[WORK REQUEST]:
Copy out all lines of the listing below that hold "convenience".

[EXCERPTED DATA]:
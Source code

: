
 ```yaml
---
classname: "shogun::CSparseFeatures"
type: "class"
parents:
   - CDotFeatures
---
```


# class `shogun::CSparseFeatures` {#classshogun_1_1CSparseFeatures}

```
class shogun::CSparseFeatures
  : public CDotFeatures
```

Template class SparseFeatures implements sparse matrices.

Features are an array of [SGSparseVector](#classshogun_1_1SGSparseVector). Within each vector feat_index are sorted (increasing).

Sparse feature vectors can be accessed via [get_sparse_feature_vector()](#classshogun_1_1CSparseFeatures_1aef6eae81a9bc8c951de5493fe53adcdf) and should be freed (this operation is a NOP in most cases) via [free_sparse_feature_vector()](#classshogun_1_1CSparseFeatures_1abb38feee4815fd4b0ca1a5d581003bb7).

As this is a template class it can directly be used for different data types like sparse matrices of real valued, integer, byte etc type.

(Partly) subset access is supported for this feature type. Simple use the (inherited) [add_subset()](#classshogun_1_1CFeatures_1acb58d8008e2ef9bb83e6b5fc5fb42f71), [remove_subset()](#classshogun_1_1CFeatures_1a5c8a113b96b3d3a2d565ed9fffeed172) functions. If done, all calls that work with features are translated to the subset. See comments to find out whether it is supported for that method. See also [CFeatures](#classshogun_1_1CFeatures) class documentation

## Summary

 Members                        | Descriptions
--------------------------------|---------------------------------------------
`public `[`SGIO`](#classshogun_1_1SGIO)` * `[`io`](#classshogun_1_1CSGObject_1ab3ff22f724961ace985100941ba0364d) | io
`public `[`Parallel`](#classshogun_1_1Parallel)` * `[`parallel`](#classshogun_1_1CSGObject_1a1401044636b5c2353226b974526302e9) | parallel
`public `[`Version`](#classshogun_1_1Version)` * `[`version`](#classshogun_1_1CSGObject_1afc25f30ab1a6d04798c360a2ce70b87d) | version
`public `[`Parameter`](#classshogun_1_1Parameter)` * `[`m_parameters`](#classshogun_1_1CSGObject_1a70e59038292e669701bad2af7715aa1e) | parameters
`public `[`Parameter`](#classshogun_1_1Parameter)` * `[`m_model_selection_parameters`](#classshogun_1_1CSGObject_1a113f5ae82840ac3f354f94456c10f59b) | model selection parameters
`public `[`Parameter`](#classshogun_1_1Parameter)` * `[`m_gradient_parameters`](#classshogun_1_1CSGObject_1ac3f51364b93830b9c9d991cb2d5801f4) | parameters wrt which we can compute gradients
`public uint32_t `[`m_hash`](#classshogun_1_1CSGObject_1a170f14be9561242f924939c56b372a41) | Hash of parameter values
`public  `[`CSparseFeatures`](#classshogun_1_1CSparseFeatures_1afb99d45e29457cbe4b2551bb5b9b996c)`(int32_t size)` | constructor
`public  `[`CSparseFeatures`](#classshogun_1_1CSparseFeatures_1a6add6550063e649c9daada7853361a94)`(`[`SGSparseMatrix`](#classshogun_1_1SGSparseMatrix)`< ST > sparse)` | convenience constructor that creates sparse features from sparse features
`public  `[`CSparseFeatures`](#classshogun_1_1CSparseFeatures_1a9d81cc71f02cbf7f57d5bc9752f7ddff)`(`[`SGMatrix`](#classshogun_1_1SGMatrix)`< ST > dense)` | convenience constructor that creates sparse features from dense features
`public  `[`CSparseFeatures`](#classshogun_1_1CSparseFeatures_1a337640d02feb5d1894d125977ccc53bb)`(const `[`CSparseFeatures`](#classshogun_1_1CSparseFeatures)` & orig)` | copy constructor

[RESPONSE TO THIS EXERCISE]:
`public  `[`CSparseFeatures`](#classshogun_1_1CSparseFeatures_1a6add6550063e649c9daada7853361a94)`(`[`SGSparseMatrix`](#classshogun_1_1SGSparseMatrix)`< ST > sparse)` | convenience constructor that creates sparse features from sparse features
`public  `[`CSparseFeatures`](#classshogun_1_1CSparseFeatures_1a9d81cc71f02cbf7f57d5bc9752f7ddff)`(`[`SGMatrix`](#classshogun_1_1SGMatrix)`< ST > dense)` | convenience constructor that creates sparse features from dense features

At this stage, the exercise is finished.